Task prompt
The line containing "## Repository Context" marks the end: restate word for word every line from the first line of the entries below through that one.

[Stored dataset items]

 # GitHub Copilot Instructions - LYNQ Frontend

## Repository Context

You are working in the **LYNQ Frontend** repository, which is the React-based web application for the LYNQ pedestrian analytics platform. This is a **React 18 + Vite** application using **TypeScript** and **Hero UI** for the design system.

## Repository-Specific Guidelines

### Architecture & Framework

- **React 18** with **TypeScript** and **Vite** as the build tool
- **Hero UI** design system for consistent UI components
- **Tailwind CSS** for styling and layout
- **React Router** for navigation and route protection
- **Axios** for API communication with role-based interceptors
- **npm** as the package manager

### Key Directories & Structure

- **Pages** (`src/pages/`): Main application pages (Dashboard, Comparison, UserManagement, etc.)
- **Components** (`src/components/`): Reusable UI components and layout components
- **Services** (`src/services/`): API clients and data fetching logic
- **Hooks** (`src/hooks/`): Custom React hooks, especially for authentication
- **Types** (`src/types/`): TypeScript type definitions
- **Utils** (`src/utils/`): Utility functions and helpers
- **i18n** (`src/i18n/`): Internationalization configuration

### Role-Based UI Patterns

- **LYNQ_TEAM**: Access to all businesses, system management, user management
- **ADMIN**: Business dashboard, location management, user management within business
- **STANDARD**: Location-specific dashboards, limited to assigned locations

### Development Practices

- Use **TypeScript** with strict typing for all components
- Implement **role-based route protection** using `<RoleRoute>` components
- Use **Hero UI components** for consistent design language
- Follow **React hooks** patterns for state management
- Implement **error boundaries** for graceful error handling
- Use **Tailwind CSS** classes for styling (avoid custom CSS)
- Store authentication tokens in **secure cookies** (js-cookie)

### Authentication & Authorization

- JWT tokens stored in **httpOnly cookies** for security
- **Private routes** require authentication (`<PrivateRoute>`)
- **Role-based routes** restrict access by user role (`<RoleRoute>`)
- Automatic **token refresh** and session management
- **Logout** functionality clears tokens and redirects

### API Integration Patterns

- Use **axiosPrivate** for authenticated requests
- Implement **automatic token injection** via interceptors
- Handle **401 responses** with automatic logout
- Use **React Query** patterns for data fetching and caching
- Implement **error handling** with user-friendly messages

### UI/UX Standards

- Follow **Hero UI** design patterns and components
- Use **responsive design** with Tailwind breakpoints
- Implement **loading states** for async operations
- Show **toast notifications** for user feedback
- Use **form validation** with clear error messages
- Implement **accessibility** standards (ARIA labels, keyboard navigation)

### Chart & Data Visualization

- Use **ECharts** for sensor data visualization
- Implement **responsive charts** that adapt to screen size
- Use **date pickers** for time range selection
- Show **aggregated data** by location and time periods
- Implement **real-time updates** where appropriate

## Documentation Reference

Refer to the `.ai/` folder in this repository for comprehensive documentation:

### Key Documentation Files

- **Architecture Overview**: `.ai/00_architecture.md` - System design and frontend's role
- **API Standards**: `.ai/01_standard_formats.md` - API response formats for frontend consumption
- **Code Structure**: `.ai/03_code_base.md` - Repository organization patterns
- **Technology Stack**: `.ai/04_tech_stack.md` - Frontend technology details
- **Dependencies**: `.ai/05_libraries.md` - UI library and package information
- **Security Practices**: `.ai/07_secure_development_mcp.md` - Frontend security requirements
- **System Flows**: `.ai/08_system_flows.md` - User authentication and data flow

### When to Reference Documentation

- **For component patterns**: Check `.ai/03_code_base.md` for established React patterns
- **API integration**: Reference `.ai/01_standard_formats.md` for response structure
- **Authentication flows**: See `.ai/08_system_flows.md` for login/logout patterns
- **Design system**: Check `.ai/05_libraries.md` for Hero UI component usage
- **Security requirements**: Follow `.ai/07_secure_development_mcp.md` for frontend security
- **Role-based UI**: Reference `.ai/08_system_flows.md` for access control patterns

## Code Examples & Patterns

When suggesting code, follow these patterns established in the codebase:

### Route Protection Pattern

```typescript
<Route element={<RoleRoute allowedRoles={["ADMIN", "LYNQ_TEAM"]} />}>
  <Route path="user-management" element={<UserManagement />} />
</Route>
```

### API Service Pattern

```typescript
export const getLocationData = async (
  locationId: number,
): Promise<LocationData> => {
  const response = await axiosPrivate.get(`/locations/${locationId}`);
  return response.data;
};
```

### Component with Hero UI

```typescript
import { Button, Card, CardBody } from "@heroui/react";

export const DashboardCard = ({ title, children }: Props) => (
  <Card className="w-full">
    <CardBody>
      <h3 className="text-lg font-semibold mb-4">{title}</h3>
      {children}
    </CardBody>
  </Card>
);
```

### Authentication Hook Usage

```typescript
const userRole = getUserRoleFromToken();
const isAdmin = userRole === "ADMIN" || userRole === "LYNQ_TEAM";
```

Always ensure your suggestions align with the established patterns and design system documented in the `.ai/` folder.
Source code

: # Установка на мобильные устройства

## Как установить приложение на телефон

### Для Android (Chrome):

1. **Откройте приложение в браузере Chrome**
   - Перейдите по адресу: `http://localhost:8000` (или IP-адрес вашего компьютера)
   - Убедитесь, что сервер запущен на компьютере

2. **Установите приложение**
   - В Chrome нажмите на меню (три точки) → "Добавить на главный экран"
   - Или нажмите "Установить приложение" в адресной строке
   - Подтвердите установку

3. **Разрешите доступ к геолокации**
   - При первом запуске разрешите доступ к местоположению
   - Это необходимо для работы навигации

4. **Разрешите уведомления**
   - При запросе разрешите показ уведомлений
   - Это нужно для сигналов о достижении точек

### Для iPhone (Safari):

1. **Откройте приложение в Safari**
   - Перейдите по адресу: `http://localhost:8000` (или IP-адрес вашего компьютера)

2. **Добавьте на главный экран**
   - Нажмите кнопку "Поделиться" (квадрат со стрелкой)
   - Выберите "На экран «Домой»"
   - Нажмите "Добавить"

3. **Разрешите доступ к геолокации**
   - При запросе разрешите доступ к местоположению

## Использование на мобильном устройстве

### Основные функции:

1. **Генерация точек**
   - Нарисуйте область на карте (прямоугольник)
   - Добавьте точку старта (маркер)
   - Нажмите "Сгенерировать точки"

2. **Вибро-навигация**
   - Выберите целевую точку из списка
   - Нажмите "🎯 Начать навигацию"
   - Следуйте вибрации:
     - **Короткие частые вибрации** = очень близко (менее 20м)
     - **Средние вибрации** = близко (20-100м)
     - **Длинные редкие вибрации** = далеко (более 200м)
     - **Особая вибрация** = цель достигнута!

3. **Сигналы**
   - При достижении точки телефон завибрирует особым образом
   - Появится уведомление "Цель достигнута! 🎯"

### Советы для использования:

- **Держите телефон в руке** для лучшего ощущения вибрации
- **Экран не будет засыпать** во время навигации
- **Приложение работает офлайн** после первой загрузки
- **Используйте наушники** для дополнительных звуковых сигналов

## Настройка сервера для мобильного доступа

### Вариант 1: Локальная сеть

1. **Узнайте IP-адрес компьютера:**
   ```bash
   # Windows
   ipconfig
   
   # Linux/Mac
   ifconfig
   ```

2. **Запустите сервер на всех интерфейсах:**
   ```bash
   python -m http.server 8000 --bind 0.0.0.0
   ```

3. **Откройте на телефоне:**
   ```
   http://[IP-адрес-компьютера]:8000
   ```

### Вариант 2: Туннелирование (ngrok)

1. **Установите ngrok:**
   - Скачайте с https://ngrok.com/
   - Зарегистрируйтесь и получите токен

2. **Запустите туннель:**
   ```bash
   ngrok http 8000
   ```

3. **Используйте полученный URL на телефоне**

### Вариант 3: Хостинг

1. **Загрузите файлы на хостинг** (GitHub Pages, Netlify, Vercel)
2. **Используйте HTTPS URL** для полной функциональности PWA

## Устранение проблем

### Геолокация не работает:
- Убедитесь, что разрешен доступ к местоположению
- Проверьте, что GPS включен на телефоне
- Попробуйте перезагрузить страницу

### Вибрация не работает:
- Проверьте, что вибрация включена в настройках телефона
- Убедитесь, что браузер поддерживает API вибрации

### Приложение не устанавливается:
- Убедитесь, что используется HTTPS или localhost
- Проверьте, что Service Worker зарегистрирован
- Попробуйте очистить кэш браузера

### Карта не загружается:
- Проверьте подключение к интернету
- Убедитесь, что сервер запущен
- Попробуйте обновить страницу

Result
 # GitHub Copilot Instructions - LYNQ Frontend

## Repository Context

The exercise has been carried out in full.